-- THE DATA follows --

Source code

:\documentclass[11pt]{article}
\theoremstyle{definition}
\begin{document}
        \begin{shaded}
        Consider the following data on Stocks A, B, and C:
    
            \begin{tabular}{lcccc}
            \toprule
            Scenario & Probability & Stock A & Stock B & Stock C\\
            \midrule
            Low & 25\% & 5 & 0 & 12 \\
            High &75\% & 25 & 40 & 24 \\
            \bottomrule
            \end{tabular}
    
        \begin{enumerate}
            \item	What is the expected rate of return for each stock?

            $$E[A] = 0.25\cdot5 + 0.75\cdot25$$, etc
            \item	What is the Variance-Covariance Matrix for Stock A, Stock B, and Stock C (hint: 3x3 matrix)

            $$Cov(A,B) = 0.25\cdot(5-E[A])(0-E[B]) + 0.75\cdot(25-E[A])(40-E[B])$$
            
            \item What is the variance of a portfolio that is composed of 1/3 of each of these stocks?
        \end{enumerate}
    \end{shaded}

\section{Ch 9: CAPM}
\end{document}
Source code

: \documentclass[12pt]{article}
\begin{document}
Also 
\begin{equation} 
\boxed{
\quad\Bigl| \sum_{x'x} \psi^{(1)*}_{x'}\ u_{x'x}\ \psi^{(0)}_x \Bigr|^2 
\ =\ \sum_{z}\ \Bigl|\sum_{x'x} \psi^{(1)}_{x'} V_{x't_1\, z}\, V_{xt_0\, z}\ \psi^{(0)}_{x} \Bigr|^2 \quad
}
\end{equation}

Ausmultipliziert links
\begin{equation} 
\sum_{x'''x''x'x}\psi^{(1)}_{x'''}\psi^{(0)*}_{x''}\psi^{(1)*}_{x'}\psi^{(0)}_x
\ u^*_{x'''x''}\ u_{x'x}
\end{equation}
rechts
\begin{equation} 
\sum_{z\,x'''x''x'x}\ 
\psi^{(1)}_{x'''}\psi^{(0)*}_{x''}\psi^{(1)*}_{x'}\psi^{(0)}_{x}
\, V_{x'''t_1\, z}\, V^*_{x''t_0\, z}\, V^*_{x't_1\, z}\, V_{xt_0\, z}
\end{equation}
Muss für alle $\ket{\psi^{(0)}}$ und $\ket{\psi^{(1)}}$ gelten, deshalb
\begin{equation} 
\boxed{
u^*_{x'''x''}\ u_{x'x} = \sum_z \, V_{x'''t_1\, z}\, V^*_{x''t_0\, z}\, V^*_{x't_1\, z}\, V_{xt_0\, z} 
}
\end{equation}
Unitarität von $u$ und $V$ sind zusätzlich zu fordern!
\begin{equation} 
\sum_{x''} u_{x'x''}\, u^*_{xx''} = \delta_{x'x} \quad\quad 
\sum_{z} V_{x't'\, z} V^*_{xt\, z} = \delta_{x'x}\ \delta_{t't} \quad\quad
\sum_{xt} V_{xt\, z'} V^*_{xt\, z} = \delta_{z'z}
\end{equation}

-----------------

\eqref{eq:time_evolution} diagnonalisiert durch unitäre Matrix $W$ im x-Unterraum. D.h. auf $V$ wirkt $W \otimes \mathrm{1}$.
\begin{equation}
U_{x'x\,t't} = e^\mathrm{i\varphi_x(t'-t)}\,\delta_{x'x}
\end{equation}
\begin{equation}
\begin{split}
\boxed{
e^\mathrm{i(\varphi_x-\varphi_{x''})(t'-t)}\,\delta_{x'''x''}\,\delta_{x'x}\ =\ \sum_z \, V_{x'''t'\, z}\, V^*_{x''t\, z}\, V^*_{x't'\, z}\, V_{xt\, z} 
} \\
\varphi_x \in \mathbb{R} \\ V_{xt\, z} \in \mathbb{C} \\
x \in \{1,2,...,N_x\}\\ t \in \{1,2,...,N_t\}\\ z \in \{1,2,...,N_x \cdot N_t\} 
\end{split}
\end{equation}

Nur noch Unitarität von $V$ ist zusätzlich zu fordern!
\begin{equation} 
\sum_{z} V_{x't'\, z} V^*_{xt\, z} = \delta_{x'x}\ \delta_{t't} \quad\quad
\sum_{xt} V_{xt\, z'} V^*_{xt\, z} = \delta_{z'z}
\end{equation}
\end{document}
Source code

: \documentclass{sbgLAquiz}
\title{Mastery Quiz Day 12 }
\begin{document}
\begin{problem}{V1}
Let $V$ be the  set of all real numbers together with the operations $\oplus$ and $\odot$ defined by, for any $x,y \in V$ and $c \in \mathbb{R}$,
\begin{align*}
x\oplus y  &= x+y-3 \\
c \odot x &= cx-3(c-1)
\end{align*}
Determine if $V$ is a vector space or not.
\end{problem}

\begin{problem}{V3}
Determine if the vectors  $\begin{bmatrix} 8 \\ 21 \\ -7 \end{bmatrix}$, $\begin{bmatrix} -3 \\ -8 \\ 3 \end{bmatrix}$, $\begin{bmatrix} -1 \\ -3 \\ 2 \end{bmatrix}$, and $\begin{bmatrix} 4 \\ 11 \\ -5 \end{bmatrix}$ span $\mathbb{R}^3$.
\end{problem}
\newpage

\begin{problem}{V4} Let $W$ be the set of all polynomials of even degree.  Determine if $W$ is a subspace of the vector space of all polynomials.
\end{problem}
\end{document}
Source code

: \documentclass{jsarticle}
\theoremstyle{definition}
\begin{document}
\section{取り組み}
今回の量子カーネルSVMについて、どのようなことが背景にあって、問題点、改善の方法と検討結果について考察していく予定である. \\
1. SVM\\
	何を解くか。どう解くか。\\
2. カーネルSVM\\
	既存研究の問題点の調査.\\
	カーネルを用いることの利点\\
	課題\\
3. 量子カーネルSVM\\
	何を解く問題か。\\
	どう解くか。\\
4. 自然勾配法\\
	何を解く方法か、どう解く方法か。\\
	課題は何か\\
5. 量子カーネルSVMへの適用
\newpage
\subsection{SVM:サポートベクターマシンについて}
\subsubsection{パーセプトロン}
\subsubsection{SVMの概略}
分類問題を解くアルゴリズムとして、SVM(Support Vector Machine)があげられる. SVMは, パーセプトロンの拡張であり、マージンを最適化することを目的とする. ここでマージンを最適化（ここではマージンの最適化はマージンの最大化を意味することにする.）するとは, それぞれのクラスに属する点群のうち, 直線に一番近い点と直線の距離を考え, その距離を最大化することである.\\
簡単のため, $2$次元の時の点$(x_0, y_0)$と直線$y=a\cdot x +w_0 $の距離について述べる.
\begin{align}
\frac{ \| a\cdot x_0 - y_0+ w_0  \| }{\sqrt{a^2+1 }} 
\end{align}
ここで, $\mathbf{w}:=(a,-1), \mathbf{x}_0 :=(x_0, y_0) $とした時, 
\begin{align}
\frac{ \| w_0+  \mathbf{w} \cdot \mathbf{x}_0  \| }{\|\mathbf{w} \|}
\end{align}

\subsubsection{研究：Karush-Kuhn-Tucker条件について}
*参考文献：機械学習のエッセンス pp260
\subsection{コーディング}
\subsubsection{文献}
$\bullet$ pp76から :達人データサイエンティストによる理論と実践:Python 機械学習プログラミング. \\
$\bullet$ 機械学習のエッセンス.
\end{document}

-- THE DATA concluded --

◆ WHAT IS REQUIRED: Write out every entry again, exactly as it appears.

◆ YOUR RESPONSE:
Source code

:\documentclass[11pt]{article}
\theoremstyle{definition}
\begin{document}
        \begin{shaded}
        Consider the following data on Stocks A, B, and C:
    
            \begin{tabular}{lcccc}
            \toprule
            Scenario & Probability & Stock A & Stock B & Stock C\\
            \midrule
            Low & 25\% & 5 & 0 & 12 \\
            High &75\% & 25 & 40 & 24 \\
            \bottomrule
            \end{tabular}
    
        \begin{enumerate}
            \item	What is the expected rate of return for each stock?

            $$E[A] = 0.25\cdot5 + 0.75\cdot25$$, etc
            \item	What is the Variance-Covariance Matrix for Stock A, Stock B, and Stock C (hint: 3x3 matrix)

            $$Cov(A,B) = 0.25\cdot(5-E[A])(0-E[B]) + 0.75\cdot(25-E[A])(40-E[B])$$
            
            \item What is the variance of a portfolio that is composed of 1/3 of each of these stocks?
        \end{enumerate}
    \end{shaded}

\section{Ch 9: CAPM}
\end{document}
Source code

: \documentclass[12pt]{article}
\begin{document}
Also 
\begin{equation} 
\boxed{
\quad\Bigl| \sum_{x'x} \psi^{(1)*}_{x'}\ u_{x'x}\ \psi^{(0)}_x \Bigr|^2 
\ =\ \sum_{z}\ \Bigl|\sum_{x'x} \psi^{(1)}_{x'} V_{x't_1\, z}\, V_{xt_0\, z}\ \psi^{(0)}_{x} \Bigr|^2 \quad
}
\end{equation}

Ausmultipliziert links
\begin{equation} 
\sum_{x'''x''x'x}\psi^{(1)}_{x'''}\psi^{(0)*}_{x''}\psi^{(1)*}_{x'}\psi^{(0)}_x
\ u^*_{x'''x''}\ u_{x'x}
\end{equation}
rechts
\begin{equation} 
\sum_{z\,x'''x''x'x}\ 
\psi^{(1)}_{x'''}\psi^{(0)*}_{x''}\psi^{(1)*}_{x'}\psi^{(0)}_{x}
\, V_{x'''t_1\, z}\, V^*_{x''t_0\, z}\, V^*_{x't_1\, z}\, V_{xt_0\, z}
\end{equation}
Muss für alle $\ket{\psi^{(0)}}$ und $\ket{\psi^{(1)}}$ gelten, deshalb
\begin{equation} 
\boxed{
u^*_{x'''x''}\ u_{x'x} = \sum_z \, V_{x'''t_1\, z}\, V^*_{x''t_0\, z}\, V^*_{x't_1\, z}\, V_{xt_0\, z} 
}
\end{equation}
Unitarität von $u$ und $V$ sind zusätzlich zu fordern!
\begin{equation} 
\sum_{x''} u_{x'x''}\, u^*_{xx''} = \delta_{x'x} \quad\quad 
\sum_{z} V_{x't'\, z} V^*_{xt\, z} = \delta_{x'x}\ \delta_{t't} \quad\quad
\sum_{xt} V_{xt\, z'} V^*_{xt\, z} = \delta_{z'z}
\end{equation}

-----------------

\eqref{eq:time_evolution} diagnonalisiert durch unitäre Matrix $W$ im x-Unterraum. D.h. auf $V$ wirkt $W \otimes \mathrm{1}$.
\begin{equation}
U_{x'x\,t't} = e^\mathrm{i\varphi_x(t'-t)}\,\delta_{x'x}
\end{equation}
\begin{equation}
\begin{split}
\boxed{
e^\mathrm{i(\varphi_x-\varphi_{x''})(t'-t)}\,\delta_{x'''x''}\,\delta_{x'x}\ =\ \sum_z \, V_{x'''t'\, z}\, V^*_{x''t\, z}\, V^*_{x't'\, z}\, V_{xt\, z} 
} \\
\varphi_x \in \mathbb{R} \\ V_{xt\, z} \in \mathbb{C} \\
x \in \{1,2,...,N_x\}\\ t \in \{1,2,...,N_t\}\\ z \in \{1,2,...,N_x \cdot N_t\} 
\end{split}
\end{equation}

Nur noch Unitarität von $V$ ist zusätzlich zu fordern!
\begin{equation} 
\sum_{z} V_{x't'\, z} V^*_{xt\, z} = \delta_{x'x}\ \delta_{t't} \quad\quad
\sum_{xt} V_{xt\, z'} V^*_{xt\, z} = \delta_{z'z}
\end{equation}
\end{document}
Source code

: \documentclass{sbgLAquiz}
\title{Mastery Quiz Day 12 }
\begin{document}
\begin{problem}{V1}
Let $V$ be the  set of all real numbers together with the operations $\oplus$ and $\odot$ defined by, for any $x,y \in V$ and $c \in \mathbb{R}$,
\begin{align*}
x\oplus y  &= x+y-3 \\
c \odot x &= cx-3(c-1)
\end{align*}
Determine if $V$ is a vector space or not.
\end{problem}

\begin{problem}{V3}
Determine if the vectors  $\begin{bmatrix} 8 \\ 21 \\ -7 \end{bmatrix}$, $\begin{bmatrix} -3 \\ -8 \\ 3 \end{bmatrix}$, $\begin{bmatrix} -1 \\ -3 \\ 2 \end{bmatrix}$, and $\begin{bmatrix} 4 \\ 11 \\ -5 \end{bmatrix}$ span $\mathbb{R}^3$.
\end{problem}
\newpage

\begin{problem}{V4} Let $W$ be the set of all polynomials of even degree.  Determine if $W$ is a subspace of the vector space of all polynomials.
\end{problem}
\end{document}
Source code

: \documentclass{jsarticle}
\theoremstyle{definition}
\begin{document}
\section{取り組み}
今回の量子カーネルSVMについて、どのようなことが背景にあって、問題点、改善の方法と検討結果について考察していく予定である. \\
1. SVM\\
	何を解くか。どう解くか。\\
2. カーネルSVM\\
	既存研究の問題点の調査.\\
	カーネルを用いることの利点\\
	課題\\
3. 量子カーネルSVM\\
	何を解く問題か。\\
	どう解くか。\\
4. 自然勾配法\\
	何を解く方法か、どう解く方法か。\\
	課題は何か\\
5. 量子カーネルSVMへの適用
\newpage
\subsection{SVM:サポートベクターマシンについて}
\subsubsection{パーセプトロン}
\subsubsection{SVMの概略}
分類問題を解くアルゴリズムとして、SVM(Support Vector Machine)があげられる. SVMは, パーセプトロンの拡張であり、マージンを最適化することを目的とする. ここでマージンを最適化（ここではマージンの最適化はマージンの最大化を意味することにする.）するとは, それぞれのクラスに属する点群のうち, 直線に一番近い点と直線の距離を考え, その距離を最大化することである.\\
簡単のため, $2$次元の時の点$(x_0, y_0)$と直線$y=a\cdot x +w_0 $の距離について述べる.
\begin{align}
\frac{ \| a\cdot x_0 - y_0+ w_0  \| }{\sqrt{a^2+1 }} 
\end{align}
ここで, $\mathbf{w}:=(a,-1), \mathbf{x}_0 :=(x_0, y_0) $とした時, 
\begin{align}
\frac{ \| w_0+  \mathbf{w} \cdot \mathbf{x}_0  \| }{\|\mathbf{w} \|}
\end{align}

\subsubsection{研究：Karush-Kuhn-Tucker条件について}
*参考文献：機械学習のエッセンス pp260
\subsection{コーディング}
\subsubsection{文献}
$\bullet$ pp76から :達人データサイエンティストによる理論と実践:Python 機械学習プログラミング. \\
$\bullet$ 機械学習のエッセンス.
\end{document}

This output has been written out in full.